In 2019, director Bernard MacMahon stood in front of film buyers at Cannes and discussed his love of Led Zeppelin. The director of a little-seen music documentary “American Epic,” he had been selected by the ’70s rock gods to tell their story in a rock-doc, something the collective of Robert Plant, Jimmy Page, John Paul Jones, and the late John Bonham had never before agreed to do. He had been entrusted with enormous responsibility by icons who had been particularly selective about their legacy. At the time, he didn’t even have footage to screen to the buyers.
Two years later, MacMahon’s film “Becoming Led Zeppelin” screened as a work-in-progress at Venice. The song remained the same; as IndieWire’s review suggested at the time, the film wasn’t ready for primetime, and it sat without a buyer. Sony Pictures Classics, which had been following the film from the beginning, saw it again in summer 2024 after it had been reworked. The distributor knew back in 2019 that Zeppelin giving their blessing was special and that it had an audience, but only if the film was right.

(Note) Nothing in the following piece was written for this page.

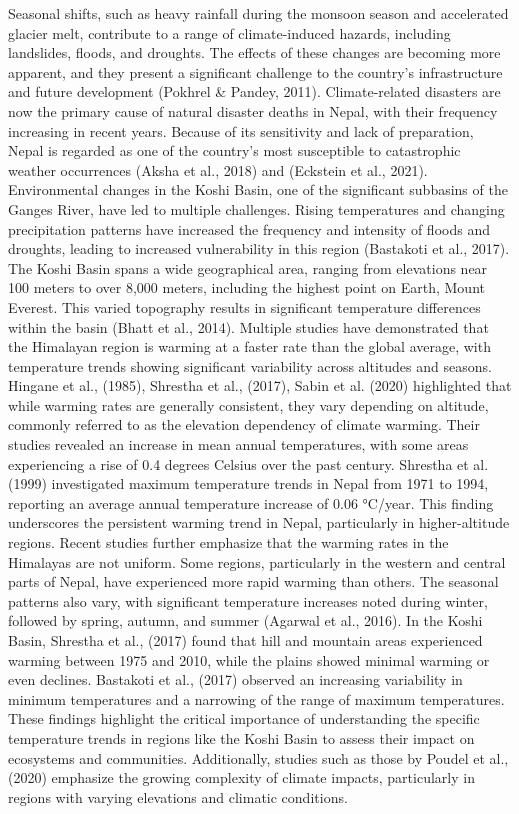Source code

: Seasonal shifts, such as heavy rainfall during the monsoon season and accelerated glacier melt, contribute to a range of climate-induced hazards, including landslides, floods, and droughts. The effects of these changes are becoming more apparent, and they present a significant challenge to the country’s infrastructure and future development (Pokhrel \& Pandey, 2011). Climate-related disasters are now the primary cause of natural disaster deaths in Nepal, with their frequency increasing in recent years. Because of its sensitivity and lack of preparation, Nepal is regarded as one of the country’s most susceptible to catastrophic weather occurrences (Aksha et al., 2018)  and (Eckstein et al., 2021). Environmental changes in the Koshi Basin, one of the significant subbasins of the Ganges River, have led to multiple challenges. Rising temperatures and changing precipitation patterns have increased the frequency and intensity of floods and droughts, leading to increased vulnerability in this region (Bastakoti et al., 2017). The Koshi Basin spans a wide geographical area, ranging from elevations near 100 meters to over 8,000 meters, including the highest point on Earth, Mount Everest. This varied topography results in significant temperature differences within the basin (Bhatt et al., 2014). 
Multiple studies have demonstrated that the Himalayan region is warming at a faster rate than the global average, with temperature trends showing significant variability across altitudes and seasons. Hingane et al., (1985), Shrestha et al., (2017), Sabin et al. (2020) highlighted that while warming rates are generally consistent, they vary depending on altitude, commonly referred to as the elevation dependency of climate warming. Their studies revealed an increase in mean annual temperatures, with some areas experiencing a rise of 0.4 degrees Celsius over the past century. Shrestha et al. (1999) investigated maximum temperature trends in Nepal from 1971 to 1994, reporting an average annual temperature increase of 0.06 °C/year. This finding underscores the persistent warming trend in Nepal, particularly in higher-altitude regions.
Recent studies further emphasize that the warming rates in the Himalayas are not uniform. Some regions, particularly in the western and central parts of Nepal, have experienced more rapid warming than others. The seasonal patterns also vary, with significant temperature increases noted during winter, followed by spring, autumn, and summer (Agarwal et al., 2016). In the Koshi Basin, Shrestha et al., (2017) found that hill and mountain areas experienced warming between 1975 and 2010, while the plains showed minimal warming or even declines. Bastakoti et al., (2017)   observed an increasing variability in minimum temperatures and a narrowing of the range of maximum temperatures. These findings highlight the critical importance of understanding the specific temperature trends in regions like the Koshi Basin to assess their impact on ecosystems and communities. Additionally, studies such as those by Poudel et al., (2020) emphasize the growing complexity of climate impacts, particularly in regions with varying elevations and climatic conditions.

Now after a release this February, “Becoming Led Zeppelin” has received a whole lotta love and has surpassed $10 million at the global box office. It’s one of the highest-grossing documentaries at the box office in the last two years, currently just behind last year’s “Piece by Piece” and the right wing satire “Am I Racist?”
Roughly $4.7 million of that haul was generated in IMAX screenings, including a $3 million opening weekend that was IMAX’s biggest exclusive opening for a music film to date. It was a target of IMAX’s after it was acquired by SPC, and it proved a good bet. It plays again on over 200 IMAX screens for one night only on April 2.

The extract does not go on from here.